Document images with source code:
○ ○ ○ ○

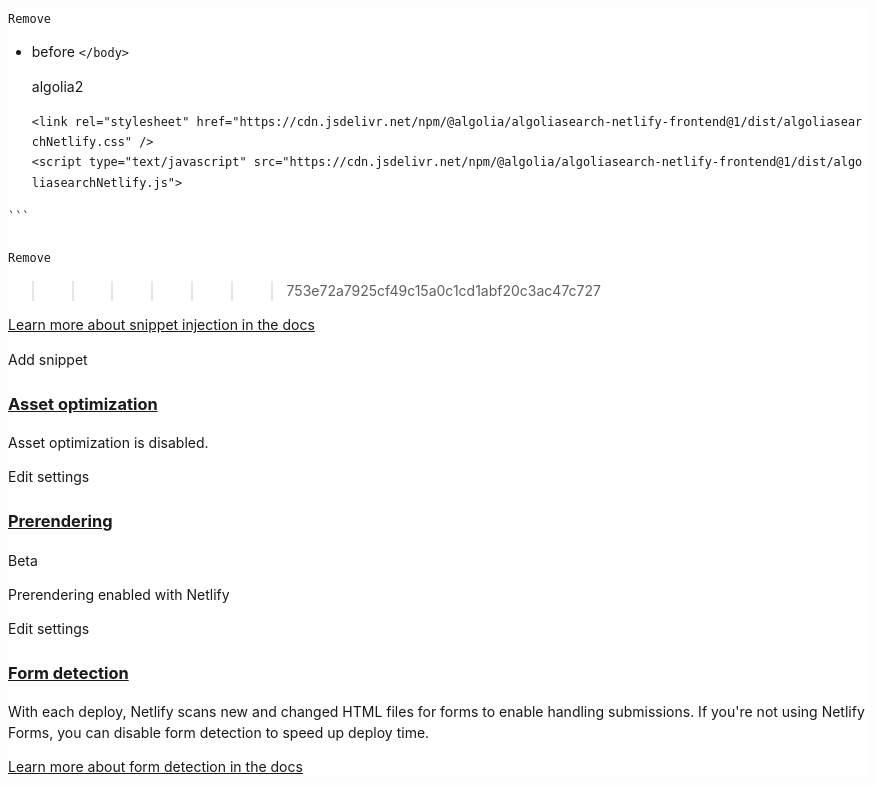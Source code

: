     Remove

-   before `</body>`

    algolia2

    ```
    <link rel="stylesheet" href="https://cdn.jsdelivr.net/npm/@algolia/algoliasearch-netlify-frontend@1/dist/algoliasearchNetlify.css" />
    <script type="text/javascript" src="https://cdn.jsdelivr.net/npm/@algolia/algoliasearch-netlify-frontend@1/dist/algoliasearchNetlify.js">
</script>
    <script type="text/javascript">
          algoliasearchNetlify({
            appId: "BAGY237H21",
            apiKey: "5f5a2d1bb109c79803ca95250ca3496c",
            siteId: "835ad7b5-37ce-4a32-824d-f3b0d3eab8e5",
            branch: "master",
            selector: "div#search",
             });
        </script>

    ```

    Remove
>>>>>>> 753e72a7925cf49c15a0c1cd1abf20c3ac47c727

[Learn more about snippet injection in the docs](https://www.netlify.com/docs/inject-analytics-snippets)

Add snippet

### [Asset optimization](https://app.netlify.com/sites/bgoonz-blog/settings/deploys#asset-optimization)

Asset optimization is disabled.

Edit settings

### [Prerendering](https://app.netlify.com/sites/bgoonz-blog/settings/deploys#prerendering)

Beta

Prerendering enabled with Netlify

Edit settings

### [Form detection](https://app.netlify.com/sites/bgoonz-blog/settings/deploys#form-detection)

With each deploy, Netlify scans new and changed HTML files for forms to enable handling submissions. If you're not using Netlify Forms, you can disable form detection to speed up deploy time.

[Learn more about form detection in the docs](https://docs.netlify.com/site-deploys/post-processing/form-detection/)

○ ○ ○ ○

Pull each line containing the word "sites" out of the data above.

Solution to this exercise:
### [Asset optimization](https://app.netlify.com/sites/bgoonz-blog/settings/deploys#asset-optimization)
### [Prerendering](https://app.netlify.com/sites/bgoonz-blog/settings/deploys#prerendering)
### [Form detection](https://app.netlify.com/sites/bgoonz-blog/settings/deploys#form-detection)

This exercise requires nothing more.